[Stored items]
.....

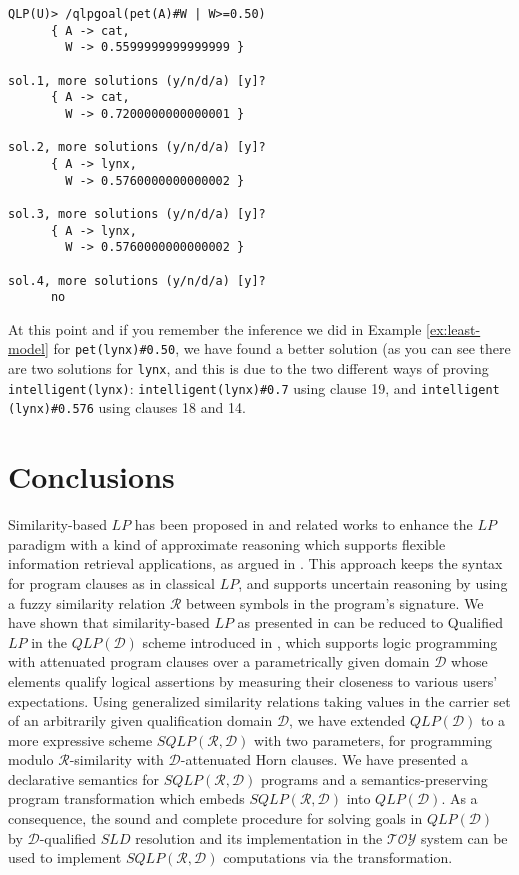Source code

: \documentclass{sigplanconf}
\newcommand{\toy}{\mathcal{TOY}} \newcommand{\NAT}{\mathbb{N}} \newcommand{\REAL}{\mathbb{R}}
\newcommand{\qdom}{\mathcal{D}} \newcommand{\dqdom}{D \setminus \{\bot\}} \newcommand{\bqdom}{(D \setminus \{\bot\}) \uplus \{?\}}
\newcommand{\simrel}{\mathcal{R}}
\newcommand{\qlp}[1]{QLP({#1})} \newcommand{\slp}[2]{SLP({#1,#2})} \newcommand{\sqlp}[2]{SQLP({#1,#2})} \newcommand{\bqlp}[1]{BQLP({#1})} \newcommand{\clp}[1]{CLP({#1})}
\theoremstyle{definition}
\theoremstyle{plain}
\begin{document}
\begin{verbatim}
QLP(U)> /qlpgoal(pet(A)#W | W>=0.50)
      { A -> cat,
        W -> 0.5599999999999999 }

sol.1, more solutions (y/n/d/a) [y]?
      { A -> cat,
        W -> 0.7200000000000001 }

sol.2, more solutions (y/n/d/a) [y]?
      { A -> lynx,
        W -> 0.5760000000000002 }

sol.3, more solutions (y/n/d/a) [y]?
      { A -> lynx,
        W -> 0.5760000000000002 }

sol.4, more solutions (y/n/d/a) [y]?
      no
\end{verbatim}

At this point and if you remember the inference we did in Example \ref{ex:least-model} for \texttt{pet(lynx)\#0.50}, we have found a better solution (as you can see there are two solutions for \texttt{lynx}, and this is due to the two different ways of proving \texttt{intelligent(lynx)}: \texttt{intelligent(lynx)\#0.7} using clause 19, and \texttt{intelligent (lynx)\#0.576} using clauses 18 and 14.

\section{Conclusions} \label{Conclusions}

Similarity-based $LP$ has been proposed in \cite{Ses02} and related works to enhance the $LP$ paradigm with a kind of approximate reasoning which supports flexible information retrieval applications, as argued in \cite{LSS04,MOV04}. This approach keeps the syntax for program  clauses as in classical $LP$, and supports uncertain reasoning by using a fuzzy similarity relation $\simrel$ between symbols in the program's signature. We have shown that similarity-based $LP$ as presented in \cite{Ses02} can be reduced to Qualified $LP$ in the $\qlp{\qdom}$ scheme introduced in \cite{RR08}, which supports  logic programming with attenuated program clauses over a parametrically given domain $\qdom$  whose elements  qualify logical assertions by measuring their closeness to various users' expectations. Using  generalized similarity relations taking values in the carrier set of an
arbitrarily  given qualification domain $\qdom$,  we  have extended $\qlp{\qdom}$ to a more expressive scheme $\sqlp{\simrel}{\qdom}$ with two parameters, for programming modulo $\simrel$-similarity with $\qdom$-attenuated Horn clauses. We have presented a declarative semantics for $\sqlp{\simrel}{\qdom}$ programs and a semantics-preserving program transformation which embeds $\sqlp{\simrel}{\qdom}$ into $\qlp{\qdom}$. As a consequence, the sound and complete procedure for solving goals in $\qlp{\qdom}$ by $\qdom$-qualified $SLD$ resolution and its implementation in the
$\toy$ system \cite{RR08} can be used to implement $\sqlp{\simrel}{\qdom}$ computations via the transformation.
\end{document}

.....

ABOUT THIS TASK: Above are some records; copy each line there that contains "programming".

FINISHED EXERCISE:
Similarity-based $LP$ has been proposed in \cite{Ses02} and related works to enhance the $LP$ paradigm with a kind of approximate reasoning which supports flexible information retrieval applications, as argued in \cite{LSS04,MOV04}. This approach keeps the syntax for program  clauses as in classical $LP$, and supports uncertain reasoning by using a fuzzy similarity relation $\simrel$ between symbols in the program's signature. We have shown that similarity-based $LP$ as presented in \cite{Ses02} can be reduced to Qualified $LP$ in the $\qlp{\qdom}$ scheme introduced in \cite{RR08}, which supports  logic programming with attenuated program clauses over a parametrically given domain $\qdom$  whose elements  qualify logical assertions by measuring their closeness to various users' expectations. Using  generalized similarity relations taking values in the carrier set of an
arbitrarily  given qualification domain $\qdom$,  we  have extended $\qlp{\qdom}$ to a more expressive scheme $\sqlp{\simrel}{\qdom}$ with two parameters, for programming modulo $\simrel$-similarity with $\qdom$-attenuated Horn clauses. We have presented a declarative semantics for $\sqlp{\simrel}{\qdom}$ programs and a semantics-preserving program transformation which embeds $\sqlp{\simrel}{\qdom}$ into $\qlp{\qdom}$. As a consequence, the sound and complete procedure for solving goals in $\qlp{\qdom}$ by $\qdom$-qualified $SLD$ resolution and its implementation in the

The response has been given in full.